_What to produce_: Exact copies of the lines below are the goal; any images in them are dropped.

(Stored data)
- Opening Delimiter -
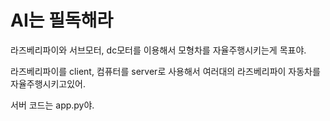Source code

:# AI는 필독해라

라즈베리파이와 서브모터, dc모터를 이용해서 모형차를 자율주행시키는게 목표야.

라즈베리파이를 client, 컴퓨터를 server로 사용해서 여러대의 라즈베리파이 자동차를 자율주행시키고있어.

서버 코드는 app.py야.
- Closing Delimiter -
_Exercise output_:
Source code

:# AI는 필독해라

라즈베리파이와 서브모터, dc모터를 이용해서 모형차를 자율주행시키는게 목표야.

라즈베리파이를 client, 컴퓨터를 server로 사용해서 여러대의 라즈베리파이 자동차를 자율주행시키고있어.

서버 코드는 app.py야.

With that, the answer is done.